The Writing is Never Complete

In a little over a month my next book releases. Over two years of praying, writing, studying, cutting words (and more words), editing, rewriting, planning, and hoping will come to fruition when Glory in the Ordinary leaves the comfort of the publishing house and lands in the hands of readers (Lord willing!).

Writing a book is an interesting process. It requires a lot of solitude, which is hard for an extrovert like me. But it requires a lot of mental processing, which is perfect for an internal processor like me. I crave it and loathe it all at the same time. I need the space to think and write, but I also need human interaction, so it’s a good discipline for me to learn and re-learn again and again.

Like most processes, the second time through has been different. It brought its own challenges (writing felt harder and more like work this time), but it also brought its own familiarity (I’m not as stressed about the process because I know what to expect). What I wasn’t expecting was how insecure I would feel over the finished product when I finally hit send on the final revised manuscript. After multiple revisions, copy edits, peer reviews, and rewrites I finally had to send it all in knowing that I could make no more changes to the book—and that killed me. I panicked. What if I got it all wrong? What if I missed something super important that will change someone’s life? What it I wasn’t clear enough? Did I use enough scripture? Was Christ the focus of this work or was human capability? Is the book really that necessary? And so the crazy mind games go.

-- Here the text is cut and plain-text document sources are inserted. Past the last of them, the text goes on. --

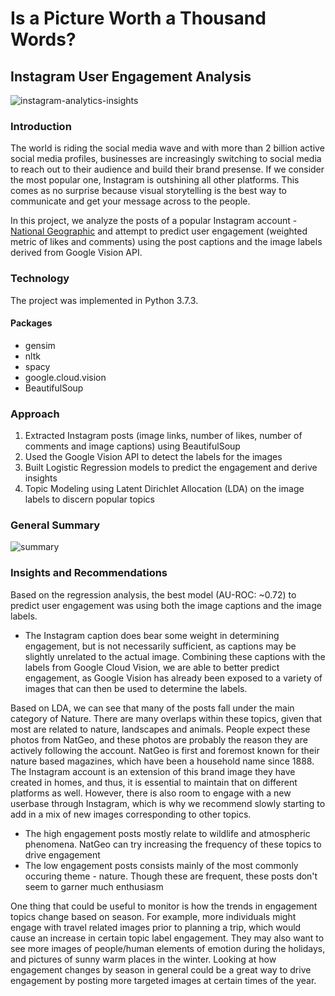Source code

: # Is a Picture Worth a Thousand Words?
## Instagram User Engagement Analysis
![instagram-analytics-insights](https://user-images.githubusercontent.com/44115595/72576346-11509e00-3895-11ea-8883-8e4c5b77ba72.png)

### Introduction
The world is riding the social media wave and with more than 2 billion active social media profiles, businesses are increasingly switching to social media to reach out to their audience and build their brand presense. If we consider the most popular one, Instagram is outshining all other platforms. This comes as no surprise because visual storytelling is the best way to communicate and get your message across to the people.

In this project, we analyze the posts of a popular Instagram account - [National Geographic](https://www.instagram.com/natgeo/?hl=en) and attempt to predict user engagement (weighted metric of likes and comments) using the post captions and the image labels derived from Google Vision API. 

### Technology
The project was implemented in Python 3.7.3.

#### Packages
* gensim
* nltk
* spacy
* google.cloud.vision
* BeautifulSoup

### Approach
1. Extracted Instagram posts (image links, number of likes, number of comments and image captions) using BeautifulSoup
2. Used the Google Vision API to detect the labels for the images
3. Built Logistic Regression models to predict the engagement and derive insights
4. Topic Modeling using Latent Dirichlet Allocation (LDA) on the image labels to discern popular topics

### General Summary

![summary](https://user-images.githubusercontent.com/44115595/72586525-b8dec800-38b7-11ea-9e53-acd501c38420.PNG)

### Insights and Recommendations

Based on the regression analysis, the best model (AU-ROC: ~0.72) to predict user engagement was using both the image captions and the image labels. 
* The Instagram caption does bear some weight in determining engagement, but is not necessarily sufficient, as captions may be slightly unrelated to the actual image. Combining these captions with the labels from Google Cloud Vision, we are able to better predict engagement, as Google Vision has already been exposed to a variety of images that can then be used to determine the labels.

Based on LDA, we can see that many of the posts fall under the main category of Nature. There are many overlaps within these topics, given that most are related to nature, landscapes and animals. People expect these photos from NatGeo, and these photos are probably the reason they are actively following the account. NatGeo is first and foremost known for their nature based magazines, which have been a household name since 1888. The Instagram account is an extension of this brand image they have created in homes, and thus, it is essential to maintain that on different platforms as well. However, there is also room to engage with a new userbase through Instagram, which is why we recommend slowly starting to add in a mix of new images corresponding to other topics.
* The high engagement posts mostly relate to wildlife and atmospheric phenomena. NatGeo can try increasing the frequency of these topics to drive engagement
* The low engagement posts consists mainly of the most commonly occuring theme - nature. Though these are frequent, these posts don't seem to garner much enthusiasm

One thing that could be useful to monitor is how the trends in engagement topics change based on season. For example, more individuals might engage with travel related images prior to planning a trip, which would cause an increase in certain topic label engagement. They may also want to see more images of people/human elements of emotion during the holidays, and pictures of sunny warm places in the winter. Looking at how engagement changes by season in general could be a great way to drive engagement by posting more targeted images at certain times of the year.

In the days following the completion of the book I was confronted again with the always humbling reality that I am not God. Writing a book can make me feel important. My opinion splashed across 162 pages feels like a big deal, until I wonder if my opinion is wrong. But it is the stuff left unsaid, the stuff I don’t know yet (but will one day), the words that stayed on the cutting room floor even though I believed in them with every fiber of my being, that haunt me. It’s the ever-present gnawing sense that I am finite, and therefore my words are finite, too. I’m limited by my age and understanding, my season of life, my place in my cultural moment, and even my inability to know all things about my readers.

Writing a book reminds me that God is never left with unsaid words, he is not confined by the limited understanding of human beings, or bound by a cultural moment. He is infinite. He knows all things. He has created all things (Col. 1:16). And in him all things hold together (Col. 1:17-20), even the feeble words of an author who can’t always think straight.

As I prepare to birth another book baby into the world I want to humbly accept this reality—that God is God and I am not. But I want to believe in hope that because he has called me to this task, he will use the words on the page, even if I couldn’t say everything I wanted to. Writing, like all of our work, is an exercise in humility and trusting God that he will establish the work of our hands and make something out of nothing—even the words we didn’t know we needed to say.